Your objective:
Would you please set down the entries below exactly as shown?

Record extracts:
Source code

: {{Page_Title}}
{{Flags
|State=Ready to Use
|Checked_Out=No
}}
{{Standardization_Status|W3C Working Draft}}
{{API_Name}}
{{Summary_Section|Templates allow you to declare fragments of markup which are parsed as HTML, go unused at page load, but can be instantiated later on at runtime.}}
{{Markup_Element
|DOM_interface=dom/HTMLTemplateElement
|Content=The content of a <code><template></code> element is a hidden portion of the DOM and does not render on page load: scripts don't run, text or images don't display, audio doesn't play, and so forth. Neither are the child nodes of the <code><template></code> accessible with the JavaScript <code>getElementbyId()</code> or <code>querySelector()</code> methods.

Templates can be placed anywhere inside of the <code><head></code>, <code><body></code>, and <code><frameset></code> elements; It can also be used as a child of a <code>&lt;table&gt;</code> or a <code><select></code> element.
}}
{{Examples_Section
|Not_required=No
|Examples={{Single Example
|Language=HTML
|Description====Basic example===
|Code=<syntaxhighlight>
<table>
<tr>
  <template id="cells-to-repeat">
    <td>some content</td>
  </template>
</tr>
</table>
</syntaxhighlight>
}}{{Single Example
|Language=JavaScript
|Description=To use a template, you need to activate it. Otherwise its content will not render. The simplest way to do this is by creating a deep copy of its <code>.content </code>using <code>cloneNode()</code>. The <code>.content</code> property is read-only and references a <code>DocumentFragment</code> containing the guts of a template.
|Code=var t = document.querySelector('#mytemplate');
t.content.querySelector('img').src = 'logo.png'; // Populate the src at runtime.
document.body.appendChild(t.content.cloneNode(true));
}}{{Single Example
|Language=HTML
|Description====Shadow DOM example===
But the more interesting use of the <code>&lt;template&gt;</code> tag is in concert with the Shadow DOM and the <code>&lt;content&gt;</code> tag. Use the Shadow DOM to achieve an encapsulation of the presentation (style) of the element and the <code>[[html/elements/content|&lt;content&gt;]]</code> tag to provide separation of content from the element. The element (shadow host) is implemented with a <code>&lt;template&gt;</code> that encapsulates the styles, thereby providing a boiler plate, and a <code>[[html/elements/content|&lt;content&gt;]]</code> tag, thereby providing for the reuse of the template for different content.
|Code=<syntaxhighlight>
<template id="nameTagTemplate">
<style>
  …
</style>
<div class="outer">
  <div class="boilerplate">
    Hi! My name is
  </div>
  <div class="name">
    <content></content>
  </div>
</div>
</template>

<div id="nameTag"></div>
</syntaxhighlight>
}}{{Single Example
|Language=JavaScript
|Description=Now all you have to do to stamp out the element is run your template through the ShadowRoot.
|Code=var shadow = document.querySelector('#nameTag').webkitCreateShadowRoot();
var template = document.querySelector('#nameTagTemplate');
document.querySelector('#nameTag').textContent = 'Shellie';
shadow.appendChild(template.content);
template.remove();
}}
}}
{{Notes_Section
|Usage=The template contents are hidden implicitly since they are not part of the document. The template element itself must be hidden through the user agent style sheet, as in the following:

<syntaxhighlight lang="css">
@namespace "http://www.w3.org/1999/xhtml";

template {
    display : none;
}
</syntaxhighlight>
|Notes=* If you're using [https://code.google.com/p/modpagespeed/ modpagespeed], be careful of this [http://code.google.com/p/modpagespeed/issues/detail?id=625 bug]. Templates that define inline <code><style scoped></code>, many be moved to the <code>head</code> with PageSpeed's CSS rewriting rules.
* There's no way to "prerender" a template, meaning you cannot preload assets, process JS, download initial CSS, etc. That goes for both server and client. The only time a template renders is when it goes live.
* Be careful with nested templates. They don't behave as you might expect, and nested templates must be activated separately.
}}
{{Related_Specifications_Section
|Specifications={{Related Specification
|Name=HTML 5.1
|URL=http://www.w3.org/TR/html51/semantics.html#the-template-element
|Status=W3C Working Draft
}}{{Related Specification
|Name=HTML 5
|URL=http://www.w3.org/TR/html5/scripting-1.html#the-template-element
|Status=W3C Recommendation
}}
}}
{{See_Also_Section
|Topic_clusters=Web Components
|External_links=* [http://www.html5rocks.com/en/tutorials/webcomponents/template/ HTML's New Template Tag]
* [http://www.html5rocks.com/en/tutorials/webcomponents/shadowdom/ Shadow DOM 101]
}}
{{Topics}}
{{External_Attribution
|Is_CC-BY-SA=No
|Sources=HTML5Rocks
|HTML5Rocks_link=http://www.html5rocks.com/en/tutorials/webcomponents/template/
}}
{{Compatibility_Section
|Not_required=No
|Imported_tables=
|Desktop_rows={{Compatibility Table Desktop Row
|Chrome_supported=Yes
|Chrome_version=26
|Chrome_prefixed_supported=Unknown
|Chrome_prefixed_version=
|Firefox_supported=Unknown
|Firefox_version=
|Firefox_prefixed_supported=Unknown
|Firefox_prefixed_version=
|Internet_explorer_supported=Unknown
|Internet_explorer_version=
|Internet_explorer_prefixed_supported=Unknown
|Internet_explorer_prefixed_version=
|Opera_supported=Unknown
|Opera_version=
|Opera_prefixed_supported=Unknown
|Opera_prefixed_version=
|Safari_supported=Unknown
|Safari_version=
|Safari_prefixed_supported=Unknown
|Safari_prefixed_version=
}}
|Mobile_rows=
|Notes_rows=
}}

Solution to this problem:
Source code

: {{Page_Title}}
{{Flags
|State=Ready to Use
|Checked_Out=No
}}
{{Standardization_Status|W3C Working Draft}}
{{API_Name}}
{{Summary_Section|Templates allow you to declare fragments of markup which are parsed as HTML, go unused at page load, but can be instantiated later on at runtime.}}
{{Markup_Element
|DOM_interface=dom/HTMLTemplateElement
|Content=The content of a <code><template></code> element is a hidden portion of the DOM and does not render on page load: scripts don't run, text or images don't display, audio doesn't play, and so forth. Neither are the child nodes of the <code><template></code> accessible with the JavaScript <code>getElementbyId()</code> or <code>querySelector()</code> methods.

Templates can be placed anywhere inside of the <code><head></code>, <code><body></code>, and <code><frameset></code> elements; It can also be used as a child of a <code>&lt;table&gt;</code> or a <code><select></code> element.
}}
{{Examples_Section
|Not_required=No
|Examples={{Single Example
|Language=HTML
|Description====Basic example===
|Code=<syntaxhighlight>
<table>
<tr>
  <template id="cells-to-repeat">
    <td>some content</td>
  </template>
</tr>
</table>
</syntaxhighlight>
}}{{Single Example
|Language=JavaScript
|Description=To use a template, you need to activate it. Otherwise its content will not render. The simplest way to do this is by creating a deep copy of its <code>.content </code>using <code>cloneNode()</code>. The <code>.content</code> property is read-only and references a <code>DocumentFragment</code> containing the guts of a template.
|Code=var t = document.querySelector('#mytemplate');
t.content.querySelector('img').src = 'logo.png'; // Populate the src at runtime.
document.body.appendChild(t.content.cloneNode(true));
}}{{Single Example
|Language=HTML
|Description====Shadow DOM example===
But the more interesting use of the <code>&lt;template&gt;</code> tag is in concert with the Shadow DOM and the <code>&lt;content&gt;</code> tag. Use the Shadow DOM to achieve an encapsulation of the presentation (style) of the element and the <code>[[html/elements/content|&lt;content&gt;]]</code> tag to provide separation of content from the element. The element (shadow host) is implemented with a <code>&lt;template&gt;</code> that encapsulates the styles, thereby providing a boiler plate, and a <code>[[html/elements/content|&lt;content&gt;]]</code> tag, thereby providing for the reuse of the template for different content.
|Code=<syntaxhighlight>
<template id="nameTagTemplate">
<style>
  …
</style>
<div class="outer">
  <div class="boilerplate">
    Hi! My name is
  </div>
  <div class="name">
    <content></content>
  </div>
</div>
</template>

<div id="nameTag"></div>
</syntaxhighlight>
}}{{Single Example
|Language=JavaScript
|Description=Now all you have to do to stamp out the element is run your template through the ShadowRoot.
|Code=var shadow = document.querySelector('#nameTag').webkitCreateShadowRoot();
var template = document.querySelector('#nameTagTemplate');
document.querySelector('#nameTag').textContent = 'Shellie';
shadow.appendChild(template.content);
template.remove();
}}
}}
{{Notes_Section
|Usage=The template contents are hidden implicitly since they are not part of the document. The template element itself must be hidden through the user agent style sheet, as in the following:

<syntaxhighlight lang="css">
@namespace "http://www.w3.org/1999/xhtml";

template {
    display : none;
}
</syntaxhighlight>
|Notes=* If you're using [https://code.google.com/p/modpagespeed/ modpagespeed], be careful of this [http://code.google.com/p/modpagespeed/issues/detail?id=625 bug]. Templates that define inline <code><style scoped></code>, many be moved to the <code>head</code> with PageSpeed's CSS rewriting rules.
* There's no way to "prerender" a template, meaning you cannot preload assets, process JS, download initial CSS, etc. That goes for both server and client. The only time a template renders is when it goes live.
* Be careful with nested templates. They don't behave as you might expect, and nested templates must be activated separately.
}}
{{Related_Specifications_Section
|Specifications={{Related Specification
|Name=HTML 5.1
|URL=http://www.w3.org/TR/html51/semantics.html#the-template-element
|Status=W3C Working Draft
}}{{Related Specification
|Name=HTML 5
|URL=http://www.w3.org/TR/html5/scripting-1.html#the-template-element
|Status=W3C Recommendation
}}
}}
{{See_Also_Section
|Topic_clusters=Web Components
|External_links=* [http://www.html5rocks.com/en/tutorials/webcomponents/template/ HTML's New Template Tag]
* [http://www.html5rocks.com/en/tutorials/webcomponents/shadowdom/ Shadow DOM 101]
}}
{{Topics}}
{{External_Attribution
|Is_CC-BY-SA=No
|Sources=HTML5Rocks
|HTML5Rocks_link=http://www.html5rocks.com/en/tutorials/webcomponents/template/
}}
{{Compatibility_Section
|Not_required=No
|Imported_tables=
|Desktop_rows={{Compatibility Table Desktop Row
|Chrome_supported=Yes
|Chrome_version=26
|Chrome_prefixed_supported=Unknown
|Chrome_prefixed_version=
|Firefox_supported=Unknown
|Firefox_version=
|Firefox_prefixed_supported=Unknown
|Firefox_prefixed_version=
|Internet_explorer_supported=Unknown
|Internet_explorer_version=
|Internet_explorer_prefixed_supported=Unknown
|Internet_explorer_prefixed_version=
|Opera_supported=Unknown
|Opera_version=
|Opera_prefixed_supported=Unknown
|Opera_prefixed_version=
|Safari_supported=Unknown
|Safari_version=
|Safari_prefixed_supported=Unknown
|Safari_prefixed_version=
}}
|Mobile_rows=
|Notes_rows=
}}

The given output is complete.